ASSIGNMENT: From the records below, pull each line that has "docs".

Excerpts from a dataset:
[Start of section]
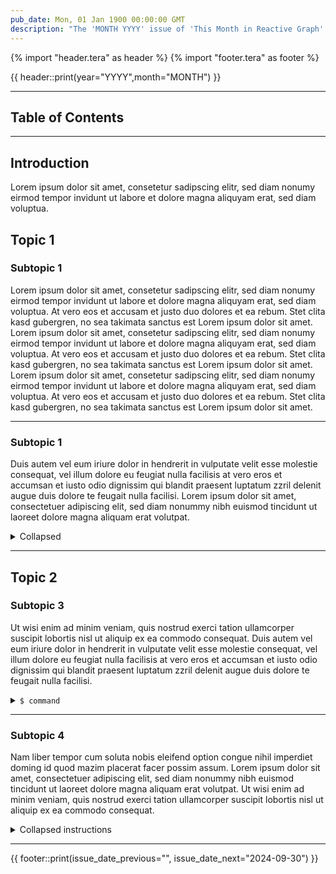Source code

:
 ```yaml
---
pub_date: Mon, 01 Jan 1900 00:00:00 GMT
description: "The 'MONTH YYYY' issue of 'This Month in Reactive Graph' summarizes the progress of Reactive Graph. The topics of this issue are: Manage the type system via the command line interface, Java GraphQL Client POC and the specification of the Identity and Permission System"
---
```


{% import "header.tera" as header %}
{% import "footer.tera" as footer %}

{{ header::print(year="YYYY",month="MONTH") }}

<hr class="surface-2">

## Table of Contents

<!-- toc -->

<hr class="surface-2">

## Introduction

Lorem ipsum dolor sit amet, consetetur sadipscing elitr, sed diam nonumy eirmod tempor invidunt ut labore et dolore magna aliquyam erat, sed diam voluptua.

## Topic 1

### Subtopic 1

Lorem ipsum dolor sit amet, consetetur sadipscing elitr, sed diam nonumy eirmod tempor invidunt ut labore et dolore magna aliquyam erat, sed diam voluptua. At
vero eos et accusam et justo duo dolores et ea rebum. Stet clita kasd gubergren, no sea takimata sanctus est Lorem ipsum dolor sit amet. Lorem ipsum dolor sit
amet, consetetur sadipscing elitr, sed diam nonumy eirmod tempor invidunt ut labore et dolore magna aliquyam erat, sed diam voluptua. At vero eos et accusam et
justo duo dolores et ea rebum. Stet clita kasd gubergren, no sea takimata sanctus est Lorem ipsum dolor sit amet. Lorem ipsum dolor sit amet, consetetur
sadipscing elitr, sed diam nonumy eirmod tempor invidunt ut labore et dolore magna aliquyam erat, sed diam voluptua. At vero eos et accusam et justo duo dolores
et ea rebum. Stet clita kasd gubergren, no sea takimata sanctus est Lorem ipsum dolor sit amet.

<hr class="celestial-blue">

### Subtopic 1

Duis autem vel eum iriure dolor in hendrerit in vulputate velit esse molestie consequat, vel illum dolore eu feugiat nulla facilisis at vero eros et accumsan
et iusto odio dignissim qui blandit praesent luptatum zzril delenit augue duis dolore te feugait nulla facilisi. Lorem ipsum dolor sit amet, consectetuer
adipiscing elit, sed diam nonummy nibh euismod tincidunt ut laoreet dolore magna aliquam erat volutpat.

<details>
<summary>Collapsed</summary>

* A
* B
* C
* D
* E

</details>

<hr class="celestial-blue">

## Topic 2

### Subtopic 3

Ut wisi enim ad minim veniam, quis nostrud exerci tation ullamcorper suscipit lobortis nisl ut aliquip ex ea commodo consequat. Duis autem vel eum iriure dolor
in hendrerit in vulputate velit esse molestie consequat, vel illum dolore eu feugiat nulla facilisis at vero eros et accumsan et iusto odio dignissim qui
blandit praesent luptatum zzril delenit augue duis dolore te feugait nulla facilisi.

<details>
<summary><code>$ command</code></summary>

```
shell output
```

</details>

<hr class="celestial-blue">

### Subtopic 4

Nam liber tempor cum soluta nobis eleifend option congue nihil imperdiet doming id quod mazim placerat facer possim assum. Lorem ipsum dolor sit amet,
consectetuer adipiscing elit, sed diam nonummy nibh euismod tincidunt ut laoreet dolore magna aliquam erat volutpat. Ut wisi enim ad minim veniam, quis nostrud
exerci tation ullamcorper suscipit lobortis nisl ut aliquip ex ea commodo consequat.

<details>
<summary>Collapsed instructions</summary>

Nam <span class="token rg-component">liber</span> tempor cum soluta:

```
shell output
```

Nam liber tempor cum soluta:

```
shell output
```

Nam liber tempor cum soluta:

```
shell output
```

Nam liber `tempor` cum soluta:

```
shell output
```

</details>


<hr class="celestial-blue">

{{ footer::print(issue_date_previous="", issue_date_next="2024-09-30") }}
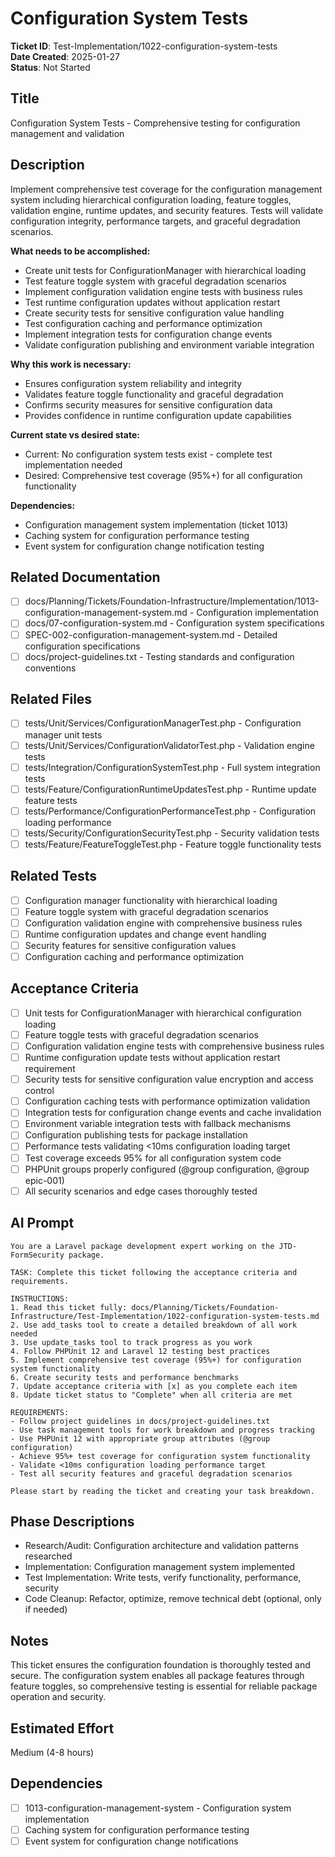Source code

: # Configuration System Tests

**Ticket ID**: Test-Implementation/1022-configuration-system-tests  
**Date Created**: 2025-01-27  
**Status**: Not Started

## Title
Configuration System Tests - Comprehensive testing for configuration management and validation

## Description
Implement comprehensive test coverage for the configuration management system including hierarchical configuration loading, feature toggles, validation engine, runtime updates, and security features. Tests will validate configuration integrity, performance targets, and graceful degradation scenarios.

**What needs to be accomplished:**
- Create unit tests for ConfigurationManager with hierarchical loading
- Test feature toggle system with graceful degradation scenarios
- Implement configuration validation engine tests with business rules
- Test runtime configuration updates without application restart
- Create security tests for sensitive configuration value handling
- Test configuration caching and performance optimization
- Implement integration tests for configuration change events
- Validate configuration publishing and environment variable integration

**Why this work is necessary:**
- Ensures configuration system reliability and integrity
- Validates feature toggle functionality and graceful degradation
- Confirms security measures for sensitive configuration data
- Provides confidence in runtime configuration update capabilities

**Current state vs desired state:**
- Current: No configuration system tests exist - complete test implementation needed
- Desired: Comprehensive test coverage (95%+) for all configuration functionality

**Dependencies:**
- Configuration management system implementation (ticket 1013)
- Caching system for configuration performance testing
- Event system for configuration change notification testing

## Related Documentation
- [ ] docs/Planning/Tickets/Foundation-Infrastructure/Implementation/1013-configuration-management-system.md - Configuration implementation
- [ ] docs/07-configuration-system.md - Configuration system specifications
- [ ] SPEC-002-configuration-management-system.md - Detailed configuration specifications
- [ ] docs/project-guidelines.txt - Testing standards and configuration conventions

## Related Files
- [ ] tests/Unit/Services/ConfigurationManagerTest.php - Configuration manager unit tests
- [ ] tests/Unit/Services/ConfigurationValidatorTest.php - Validation engine tests
- [ ] tests/Integration/ConfigurationSystemTest.php - Full system integration tests
- [ ] tests/Feature/ConfigurationRuntimeUpdatesTest.php - Runtime update feature tests
- [ ] tests/Performance/ConfigurationPerformanceTest.php - Configuration loading performance
- [ ] tests/Security/ConfigurationSecurityTest.php - Security validation tests
- [ ] tests/Feature/FeatureToggleTest.php - Feature toggle functionality tests

## Related Tests
- [ ] Configuration manager functionality with hierarchical loading
- [ ] Feature toggle system with graceful degradation scenarios
- [ ] Configuration validation engine with comprehensive business rules
- [ ] Runtime configuration updates and change event handling
- [ ] Security features for sensitive configuration values
- [ ] Configuration caching and performance optimization

## Acceptance Criteria
- [ ] Unit tests for ConfigurationManager with hierarchical configuration loading
- [ ] Feature toggle tests with graceful degradation scenarios
- [ ] Configuration validation engine tests with comprehensive business rules
- [ ] Runtime configuration update tests without application restart requirement
- [ ] Security tests for sensitive configuration value encryption and access control
- [ ] Configuration caching tests with performance optimization validation
- [ ] Integration tests for configuration change events and cache invalidation
- [ ] Environment variable integration tests with fallback mechanisms
- [ ] Configuration publishing tests for package installation
- [ ] Performance tests validating <10ms configuration loading target
- [ ] Test coverage exceeds 95% for all configuration system code
- [ ] PHPUnit groups properly configured (@group configuration, @group epic-001)
- [ ] All security scenarios and edge cases thoroughly tested

## AI Prompt
```
You are a Laravel package development expert working on the JTD-FormSecurity package.

TASK: Complete this ticket following the acceptance criteria and requirements.

INSTRUCTIONS:
1. Read this ticket fully: docs/Planning/Tickets/Foundation-Infrastructure/Test-Implementation/1022-configuration-system-tests.md
2. Use add_tasks tool to create a detailed breakdown of all work needed
3. Use update_tasks tool to track progress as you work
4. Follow PHPUnit 12 and Laravel 12 testing best practices
5. Implement comprehensive test coverage (95%+) for configuration system functionality
6. Create security tests and performance benchmarks
7. Update acceptance criteria with [x] as you complete each item
8. Update ticket status to "Complete" when all criteria are met

REQUIREMENTS:
- Follow project guidelines in docs/project-guidelines.txt
- Use task management tools for work breakdown and progress tracking
- Use PHPUnit 12 with appropriate group attributes (@group configuration)
- Achieve 95%+ test coverage for configuration system functionality
- Validate <10ms configuration loading performance target
- Test all security features and graceful degradation scenarios

Please start by reading the ticket and creating your task breakdown.
```

## Phase Descriptions
- Research/Audit: Configuration architecture and validation patterns researched
- Implementation: Configuration management system implemented
- Test Implementation: Write tests, verify functionality, performance, security
- Code Cleanup: Refactor, optimize, remove technical debt (optional, only if needed)

## Notes
This ticket ensures the configuration foundation is thoroughly tested and secure. The configuration system enables all package features through feature toggles, so comprehensive testing is essential for reliable package operation and security.

## Estimated Effort
Medium (4-8 hours)

## Dependencies
- [ ] 1013-configuration-management-system - Configuration system implementation
- [ ] Caching system for configuration performance testing
- [ ] Event system for configuration change notifications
[End of section]
RESULT OF THE TASK:
- [ ] docs/Planning/Tickets/Foundation-Infrastructure/Implementation/1013-configuration-management-system.md - Configuration implementation
- [ ] docs/07-configuration-system.md - Configuration system specifications
- [ ] docs/project-guidelines.txt - Testing standards and configuration conventions
1. Read this ticket fully: docs/Planning/Tickets/Foundation-Infrastructure/Test-Implementation/1022-configuration-system-tests.md
- Follow project guidelines in docs/project-guidelines.txt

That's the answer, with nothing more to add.